→ What to work on: Filter the listing below down to the lines holding the word "with", and copy those lines.

Content starts

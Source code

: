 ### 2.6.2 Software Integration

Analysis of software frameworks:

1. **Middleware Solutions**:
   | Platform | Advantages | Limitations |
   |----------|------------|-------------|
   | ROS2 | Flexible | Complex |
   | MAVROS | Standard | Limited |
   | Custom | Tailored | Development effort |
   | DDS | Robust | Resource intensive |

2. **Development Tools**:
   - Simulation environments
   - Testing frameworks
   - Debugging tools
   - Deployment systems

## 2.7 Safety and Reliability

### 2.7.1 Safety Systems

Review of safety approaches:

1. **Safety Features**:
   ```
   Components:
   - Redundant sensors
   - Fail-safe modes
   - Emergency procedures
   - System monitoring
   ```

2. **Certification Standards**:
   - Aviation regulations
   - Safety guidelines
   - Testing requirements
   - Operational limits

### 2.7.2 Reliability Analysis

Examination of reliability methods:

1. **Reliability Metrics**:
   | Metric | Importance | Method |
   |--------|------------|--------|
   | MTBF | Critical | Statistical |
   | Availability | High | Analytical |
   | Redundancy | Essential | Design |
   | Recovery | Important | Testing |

Content ends
Content starts

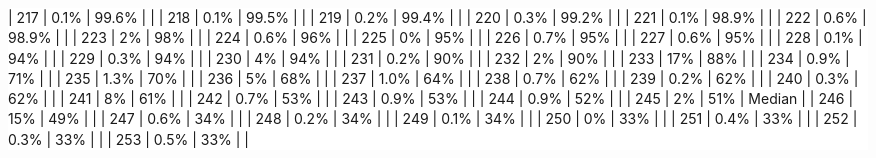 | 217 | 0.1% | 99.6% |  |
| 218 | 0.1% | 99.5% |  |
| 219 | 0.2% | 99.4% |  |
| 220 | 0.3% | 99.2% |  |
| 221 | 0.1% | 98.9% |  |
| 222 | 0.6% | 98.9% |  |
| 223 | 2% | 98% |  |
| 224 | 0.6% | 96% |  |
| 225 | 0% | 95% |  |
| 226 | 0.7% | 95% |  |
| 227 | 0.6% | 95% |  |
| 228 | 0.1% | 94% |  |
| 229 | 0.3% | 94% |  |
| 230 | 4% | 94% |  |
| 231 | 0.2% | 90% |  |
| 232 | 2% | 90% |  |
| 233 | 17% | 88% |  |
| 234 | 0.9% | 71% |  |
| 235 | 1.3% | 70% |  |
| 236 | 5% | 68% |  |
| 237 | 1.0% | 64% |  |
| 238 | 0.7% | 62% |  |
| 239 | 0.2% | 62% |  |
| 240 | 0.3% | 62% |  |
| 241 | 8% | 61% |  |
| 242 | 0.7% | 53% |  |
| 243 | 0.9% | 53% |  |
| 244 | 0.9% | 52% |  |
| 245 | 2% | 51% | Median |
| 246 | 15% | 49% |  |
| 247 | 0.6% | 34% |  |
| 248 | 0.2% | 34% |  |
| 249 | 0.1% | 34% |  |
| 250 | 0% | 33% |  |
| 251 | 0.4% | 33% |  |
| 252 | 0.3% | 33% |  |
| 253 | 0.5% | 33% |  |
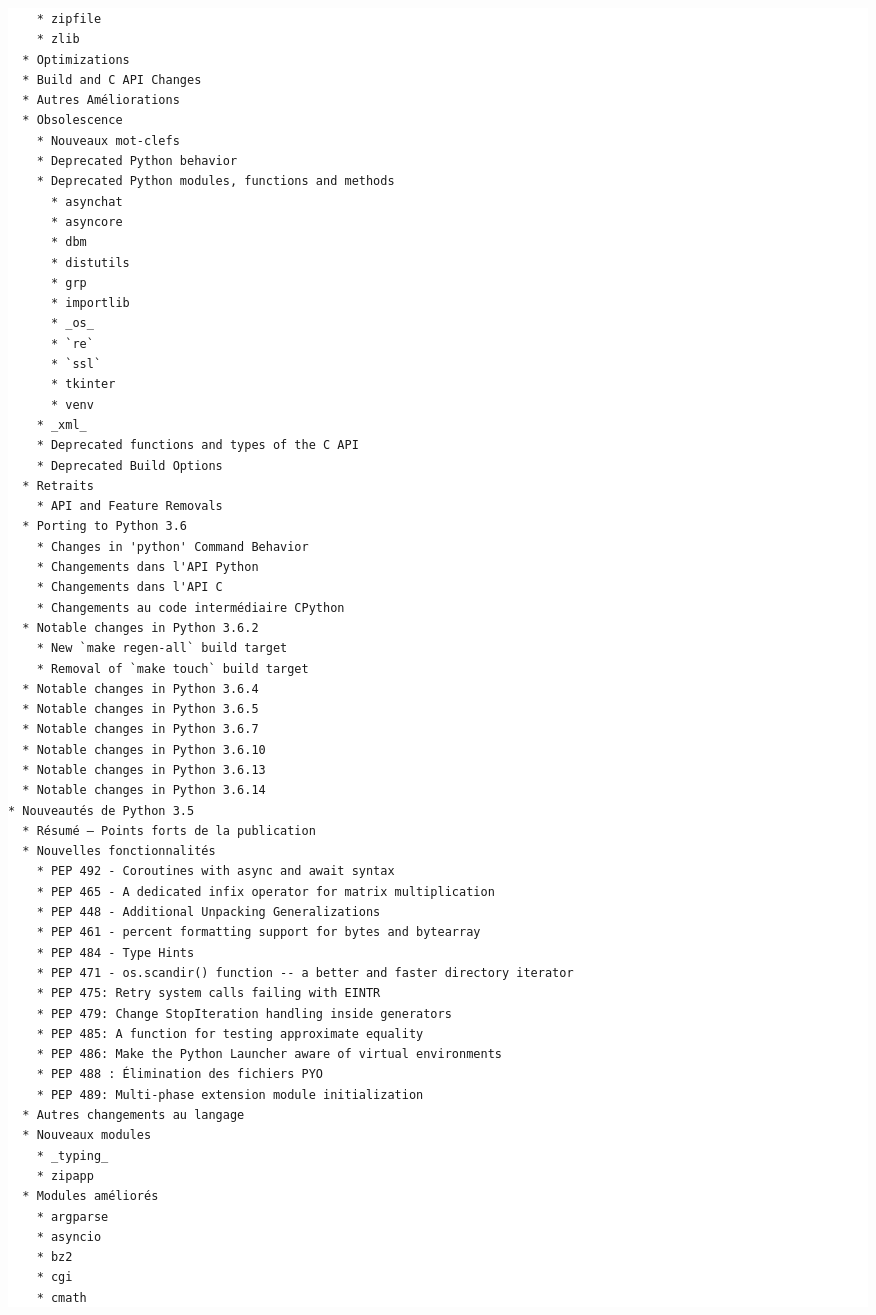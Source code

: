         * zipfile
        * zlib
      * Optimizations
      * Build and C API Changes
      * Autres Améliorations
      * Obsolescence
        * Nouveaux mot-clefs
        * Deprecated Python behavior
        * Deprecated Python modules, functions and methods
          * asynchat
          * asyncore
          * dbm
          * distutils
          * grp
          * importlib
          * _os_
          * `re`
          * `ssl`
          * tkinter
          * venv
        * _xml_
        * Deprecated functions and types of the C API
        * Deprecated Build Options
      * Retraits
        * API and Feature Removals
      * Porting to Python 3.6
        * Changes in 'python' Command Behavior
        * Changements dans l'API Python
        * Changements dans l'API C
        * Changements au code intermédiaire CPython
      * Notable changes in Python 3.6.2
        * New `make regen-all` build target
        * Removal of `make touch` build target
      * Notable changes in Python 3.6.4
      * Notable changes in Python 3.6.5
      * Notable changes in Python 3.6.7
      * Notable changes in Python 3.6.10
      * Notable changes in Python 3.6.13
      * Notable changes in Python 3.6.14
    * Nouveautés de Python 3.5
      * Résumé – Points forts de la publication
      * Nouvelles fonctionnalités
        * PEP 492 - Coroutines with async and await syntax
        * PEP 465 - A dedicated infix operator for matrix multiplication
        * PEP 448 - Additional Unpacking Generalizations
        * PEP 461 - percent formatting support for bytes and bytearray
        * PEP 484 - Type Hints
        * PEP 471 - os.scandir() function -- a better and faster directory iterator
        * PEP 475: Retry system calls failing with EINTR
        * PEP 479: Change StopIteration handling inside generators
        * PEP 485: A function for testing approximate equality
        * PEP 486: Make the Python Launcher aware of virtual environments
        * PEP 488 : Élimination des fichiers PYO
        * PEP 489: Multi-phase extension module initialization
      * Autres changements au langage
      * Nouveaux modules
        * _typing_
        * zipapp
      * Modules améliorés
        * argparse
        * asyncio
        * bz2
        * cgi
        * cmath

Content ends

→ Written reply:
        * PEP 492 - Coroutines with async and await syntax
        * PEP 475: Retry system calls failing with EINTR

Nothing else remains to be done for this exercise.